Some are well known – sales and marketing alignment, an unclear mission, difficult metrics – and some are just becoming apparent – technology, data integrity, and messaging included. It’s easy to see these all as equal roadblocks to advancing the sales team and elevating the role.
Actually, none of these are even close to being the toughest challenge faced by enablement this or any year.
So what should enablement be tackling first to improve the function?
It isn’t onboarding. It isn’t content. It isn’t even training.
The answer reaches back to the core mission of any sales team: hit the number. Enablement’s chief goal is to influence how and how well reps reach sales goals, and all activities of the function ultimately point to helping sales achieve – more and faster.
What this means for enablement is that the toughest challenge they face is to know what reps are supposed to be achieving.
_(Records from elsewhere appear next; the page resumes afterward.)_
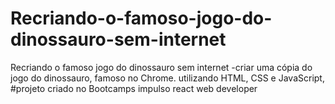 # Recriando-o-famoso-jogo-do-dinossauro-sem-internet
Recriando o famoso jogo do dinossauro sem internet -criar uma cópia do jogo do dinossauro, famoso no Chrome. utilizando HTML, CSS e JavaScript,
#projeto criado no Bootcamps impulso react web developer

 
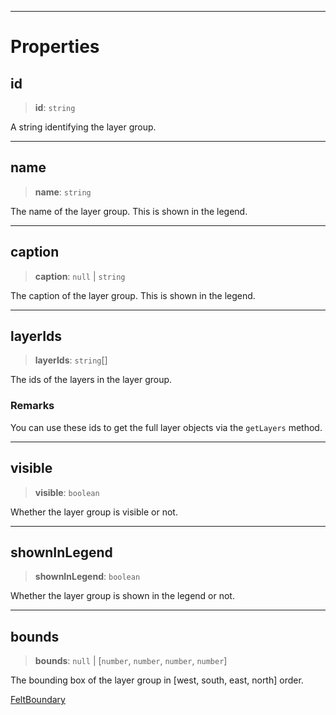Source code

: ***

# Properties

## id

> **id**: `string`

A string identifying the layer group.

***

## name

> **name**: `string`

The name of the layer group. This is shown in the legend.

***

## caption

> **caption**: `null` | `string`

The caption of the layer group. This is shown in the legend.

***

## layerIds

> **layerIds**: `string`\[]

The ids of the layers in the layer group.

### Remarks

You can use these ids to get the full layer objects via the `getLayers` method.

***

## visible

> **visible**: `boolean`

Whether the layer group is visible or not.

***

## shownInLegend

> **shownInLegend**: `boolean`

Whether the layer group is shown in the legend or not.

***

## bounds

> **bounds**: `null` | \[`number`, `number`, `number`, `number`]

The bounding box of the layer group in \[west, south, east, north] order.

[FeltBoundary](../Shared/FeltBoundary.md)

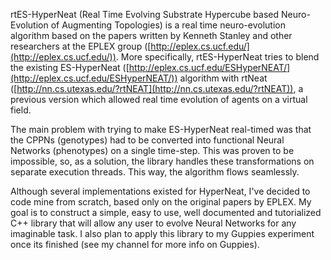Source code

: rtES-HyperNeat (Real Time Evolving Substrate Hypercube based Neuro-Evolution of
Augmenting Topologies) is a real time neuro-evolution algorithm based on the
papers written by Kenneth Stanley and other researchers at the EPLEX group
([http://eplex.cs.ucf.edu/](http://eplex.cs.ucf.edu/)). More specifically,
rtES-HyperNeat tries to blend the existing ES-HyperNeat
([http://eplex.cs.ucf.edu/ESHyperNEAT/](http://eplex.cs.ucf.edu/ESHyperNEAT/))
algorithm with rtNeat
([http://nn.cs.utexas.edu/?rtNEAT](http://nn.cs.utexas.edu/?rtNEAT)), a previous
version which allowed real time evolution of agents on a virtual field.

The main problem with trying to make ES-HyperNeat real-timed was that the CPPNs
(genotypes) had to be converted into functional Neural Networks (phenotypes) on
a single time-step. This was proven to be impossible, so, as a solution, the
library handles these transformations on separate execution threads. This way,
the algorithm flows seamlessly.

Although several implementations existed for HyperNeat, I've decided to code
mine from scratch, based only on the original papers by EPLEX. My goal is to
construct a simple, easy to use, well documented and tutorialized C++ library
that will allow any user to evolve Neural Networks for any imaginable task. I
also plan to apply this library to my Guppies experiment once its finished (see
my channel for more info on Guppies).
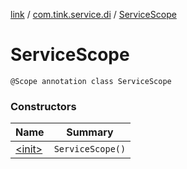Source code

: [link](../../index.md) / [com.tink.service.di](../index.md) / [ServiceScope](./index.md)

# ServiceScope

`@Scope annotation class ServiceScope`

### Constructors

| Name | Summary |
|---|---|
| [&lt;init&gt;](-init-.md) | `ServiceScope()` |
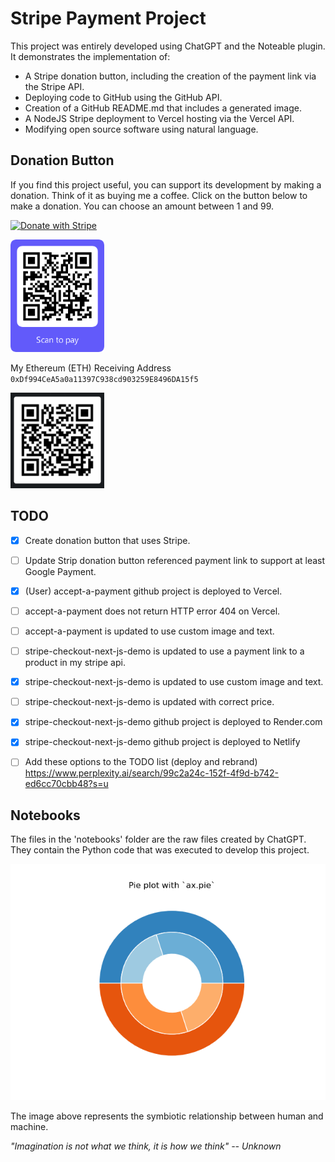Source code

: 
# Stripe Payment Project

This project was entirely developed using ChatGPT and the Noteable plugin. It demonstrates the implementation of:

- A Stripe donation button, including the creation of the payment link via the Stripe API.
- Deploying code to GitHub using the GitHub API.
- Creation of a GitHub README.md that includes a generated image.
- A NodeJS Stripe deployment to Vercel hosting via the Vercel API.
- Modifying open source software using natural language.

## Donation Button

If you find this project useful, you can support its development by making a donation. Think of it as buying me a coffee. Click on the button below to make a donation. You can choose an amount between 1 and 99.

[![Donate with Stripe](https://img.shields.io/badge/Donate%20with-Stripe-blue.svg)](https://buy.stripe.com/00g14peASeEd7xCcMM)

<img src="https://github.com/matthewhand/stripe-payment/raw/main/qr_00g14peASeEd7xCcMM.png" width="150" />

My Ethereum (ETH) Receiving Address
`0xDf994CeA5a0a11397C938cd903259E8496DA15f5`

<img src="https://github.com/matthewhand/stripe-payment/raw/main/etherium-qrcode-receive.png" width="150" />

## TODO

- [x] Create donation button that uses Stripe.
- [ ] Update Strip donation button referenced payment link to support at least Google Payment.

- [x] (User) accept-a-payment github project is deployed to Vercel.
- [ ] accept-a-payment does not return HTTP error 404 on Vercel.
- [ ] accept-a-payment is updated to use custom image and text.

- [ ] stripe-checkout-next-js-demo is updated to use a payment link to a product in my stripe api.
- [x] stripe-checkout-next-js-demo is updated to use custom image and text.
- [ ] stripe-checkout-next-js-demo is updated with correct price.
- [x] stripe-checkout-next-js-demo github project is deployed to Render.com
- [x] stripe-checkout-next-js-demo github project is deployed to Netlify


- [ ] Add these options to the TODO list (deploy and rebrand) https://www.perplexity.ai/search/99c2a24c-152f-4f9d-b742-ed6cc70cbb48?s=u

## Notebooks

The files in the 'notebooks' folder are the raw files created by ChatGPT. They contain the Python code that was executed to develop this project.

![Human AI Conflict](https://github.com/matthewhand/stripe-payment/raw/main/human_ai_conflict.png)

The image above represents the symbiotic relationship between human and machine.

*"Imagination is not what we think, it is how we think" -- Unknown*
In short, what’s their number?
Only when enablement actually knows the goals of the business, sales team, and individual reps can they impact those goals. Otherwise, any operation is a guess that may spark change but is more likely to address the wrong need. Sales enablement cannot be in the business of guessing when the impact of the function is directly tied to the ability of the sales team to achieve.
The toughest challenge for enablement is keeping a working profile of the business need for enablement that includes what goals the team is attempting to reach. This profile requires a bit of detail:
- What are the goals of the team and individual reps?
- What percentage of reps made quota last year? Last quarter? Last month?
- Who are your top performers, and which reps are underperforming?
- What specific treatments do different groups need to reach their goals?
- What leading indicators can you profile to get ahead of underperformance?
- What’s the ROI on enablement?
The list goes on, but the core of the challenge to enablement is to be deeply aligned with sales goals. While enablement naturally bridges silos and has a hand in many teams, the sales goal trumps all, and impact must be clear. After all, what good is data if you cannot align it with what the sales situation should be?
If you do not know the quota attainment of your team and that, on average, only 57% of reps are hitting plan each year, how can you know what to adjust or train on? Once you know the reality and goal, you can develop a plan that addresses how enablement will help sales reach that goal.
Enablement certainly has other challenges and responsibilities to tackle this year, but without an understanding of where the sales team actually is and what needs to be reached over the year, any other challenge must fall to the wayside. The most important thing that enablement can do today – and into the future – is to know the revenue goals that need to be reached.
Anything else is just a distraction.